Using the records that follow, count the lines containing the word "Kinesis" and give that number only.
※ ※ ※
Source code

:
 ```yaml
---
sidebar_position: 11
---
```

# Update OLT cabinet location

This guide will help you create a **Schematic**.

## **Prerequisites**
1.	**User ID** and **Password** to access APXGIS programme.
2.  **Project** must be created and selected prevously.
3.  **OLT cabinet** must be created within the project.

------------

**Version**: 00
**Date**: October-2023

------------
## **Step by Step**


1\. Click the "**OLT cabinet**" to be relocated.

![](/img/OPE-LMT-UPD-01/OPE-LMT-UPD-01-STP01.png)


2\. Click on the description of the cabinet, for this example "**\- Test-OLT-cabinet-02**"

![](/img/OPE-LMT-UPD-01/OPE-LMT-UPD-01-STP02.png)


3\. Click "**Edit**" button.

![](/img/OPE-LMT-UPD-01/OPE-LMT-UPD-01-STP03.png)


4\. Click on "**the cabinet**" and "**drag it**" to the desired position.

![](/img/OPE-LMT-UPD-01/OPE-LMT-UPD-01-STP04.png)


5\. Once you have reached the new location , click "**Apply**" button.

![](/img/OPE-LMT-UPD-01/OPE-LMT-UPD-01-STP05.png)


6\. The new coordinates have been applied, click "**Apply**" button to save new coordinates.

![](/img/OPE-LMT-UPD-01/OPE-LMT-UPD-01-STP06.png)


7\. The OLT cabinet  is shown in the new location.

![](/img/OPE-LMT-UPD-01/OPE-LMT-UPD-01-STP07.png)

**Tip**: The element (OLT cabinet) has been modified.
※ ※ ※
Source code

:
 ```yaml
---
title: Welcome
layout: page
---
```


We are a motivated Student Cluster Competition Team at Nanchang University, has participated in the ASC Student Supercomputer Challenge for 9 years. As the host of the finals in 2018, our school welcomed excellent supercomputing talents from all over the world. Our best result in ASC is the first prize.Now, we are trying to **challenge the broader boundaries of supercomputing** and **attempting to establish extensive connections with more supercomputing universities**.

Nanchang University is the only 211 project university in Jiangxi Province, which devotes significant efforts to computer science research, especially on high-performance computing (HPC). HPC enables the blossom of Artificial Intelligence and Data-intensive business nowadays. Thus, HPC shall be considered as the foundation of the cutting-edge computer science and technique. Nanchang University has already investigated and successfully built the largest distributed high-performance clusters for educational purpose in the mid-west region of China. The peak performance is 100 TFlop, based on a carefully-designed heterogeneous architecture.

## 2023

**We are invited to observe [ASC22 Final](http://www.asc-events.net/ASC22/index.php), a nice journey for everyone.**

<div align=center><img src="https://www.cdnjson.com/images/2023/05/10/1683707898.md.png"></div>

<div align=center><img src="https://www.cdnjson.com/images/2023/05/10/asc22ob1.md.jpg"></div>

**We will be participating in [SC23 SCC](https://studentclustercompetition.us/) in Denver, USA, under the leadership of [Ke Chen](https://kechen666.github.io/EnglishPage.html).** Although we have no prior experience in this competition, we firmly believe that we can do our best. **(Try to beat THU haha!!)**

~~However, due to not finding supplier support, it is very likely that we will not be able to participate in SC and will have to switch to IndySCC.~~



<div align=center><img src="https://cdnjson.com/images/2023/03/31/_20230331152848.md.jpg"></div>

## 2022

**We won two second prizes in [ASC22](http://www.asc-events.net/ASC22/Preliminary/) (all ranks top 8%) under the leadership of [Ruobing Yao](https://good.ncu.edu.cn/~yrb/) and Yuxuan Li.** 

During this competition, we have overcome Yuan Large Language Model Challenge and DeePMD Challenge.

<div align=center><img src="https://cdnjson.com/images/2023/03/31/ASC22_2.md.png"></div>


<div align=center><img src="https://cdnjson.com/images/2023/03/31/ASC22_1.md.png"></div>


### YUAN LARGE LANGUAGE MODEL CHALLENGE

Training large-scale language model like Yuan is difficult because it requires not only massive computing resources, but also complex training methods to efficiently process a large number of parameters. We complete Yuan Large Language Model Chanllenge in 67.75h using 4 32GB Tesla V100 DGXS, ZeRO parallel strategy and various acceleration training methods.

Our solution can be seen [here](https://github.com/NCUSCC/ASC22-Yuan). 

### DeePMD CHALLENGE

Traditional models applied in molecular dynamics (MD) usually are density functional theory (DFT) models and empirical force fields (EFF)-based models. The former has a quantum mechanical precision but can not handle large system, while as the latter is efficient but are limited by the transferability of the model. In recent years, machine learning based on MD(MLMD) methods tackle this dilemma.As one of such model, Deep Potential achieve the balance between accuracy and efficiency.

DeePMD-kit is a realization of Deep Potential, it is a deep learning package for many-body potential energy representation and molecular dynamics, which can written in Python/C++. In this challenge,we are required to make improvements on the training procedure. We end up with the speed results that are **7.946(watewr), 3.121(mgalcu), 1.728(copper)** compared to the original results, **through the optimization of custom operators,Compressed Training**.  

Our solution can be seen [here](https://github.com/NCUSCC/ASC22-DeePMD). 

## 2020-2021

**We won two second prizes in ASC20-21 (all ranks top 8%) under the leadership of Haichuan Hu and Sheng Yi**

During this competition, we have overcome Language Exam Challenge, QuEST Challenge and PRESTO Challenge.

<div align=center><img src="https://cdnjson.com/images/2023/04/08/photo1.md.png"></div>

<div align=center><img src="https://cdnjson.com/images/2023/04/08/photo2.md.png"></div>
※ ※ ※
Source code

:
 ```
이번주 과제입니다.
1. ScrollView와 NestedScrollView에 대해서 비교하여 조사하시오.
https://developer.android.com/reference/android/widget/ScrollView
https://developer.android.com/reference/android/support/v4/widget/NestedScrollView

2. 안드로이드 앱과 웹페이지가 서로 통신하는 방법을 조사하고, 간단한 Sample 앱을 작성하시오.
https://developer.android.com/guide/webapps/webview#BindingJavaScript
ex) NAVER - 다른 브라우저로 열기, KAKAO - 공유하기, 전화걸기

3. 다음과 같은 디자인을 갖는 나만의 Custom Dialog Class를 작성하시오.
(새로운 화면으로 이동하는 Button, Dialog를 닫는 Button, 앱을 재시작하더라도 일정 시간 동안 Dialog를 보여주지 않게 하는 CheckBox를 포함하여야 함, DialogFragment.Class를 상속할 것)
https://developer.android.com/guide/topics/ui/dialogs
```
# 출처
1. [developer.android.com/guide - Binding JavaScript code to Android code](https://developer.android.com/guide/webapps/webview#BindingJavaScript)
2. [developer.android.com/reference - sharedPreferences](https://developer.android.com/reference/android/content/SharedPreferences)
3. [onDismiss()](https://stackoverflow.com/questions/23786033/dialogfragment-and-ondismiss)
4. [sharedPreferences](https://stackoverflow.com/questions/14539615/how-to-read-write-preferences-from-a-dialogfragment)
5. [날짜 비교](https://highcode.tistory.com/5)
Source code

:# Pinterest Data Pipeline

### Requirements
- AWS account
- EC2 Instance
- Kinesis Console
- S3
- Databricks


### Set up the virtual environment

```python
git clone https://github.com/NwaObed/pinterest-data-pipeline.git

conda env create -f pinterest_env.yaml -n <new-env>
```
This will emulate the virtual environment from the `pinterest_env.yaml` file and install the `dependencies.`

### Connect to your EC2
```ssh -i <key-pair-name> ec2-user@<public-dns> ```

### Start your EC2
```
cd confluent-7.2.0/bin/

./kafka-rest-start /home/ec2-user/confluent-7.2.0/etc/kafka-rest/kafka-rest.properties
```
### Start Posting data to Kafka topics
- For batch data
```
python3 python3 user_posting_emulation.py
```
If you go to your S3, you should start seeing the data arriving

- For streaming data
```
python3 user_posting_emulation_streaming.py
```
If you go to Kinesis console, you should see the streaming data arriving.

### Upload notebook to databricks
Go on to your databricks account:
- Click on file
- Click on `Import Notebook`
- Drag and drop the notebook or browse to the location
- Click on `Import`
※ ※ ※
# Written response
2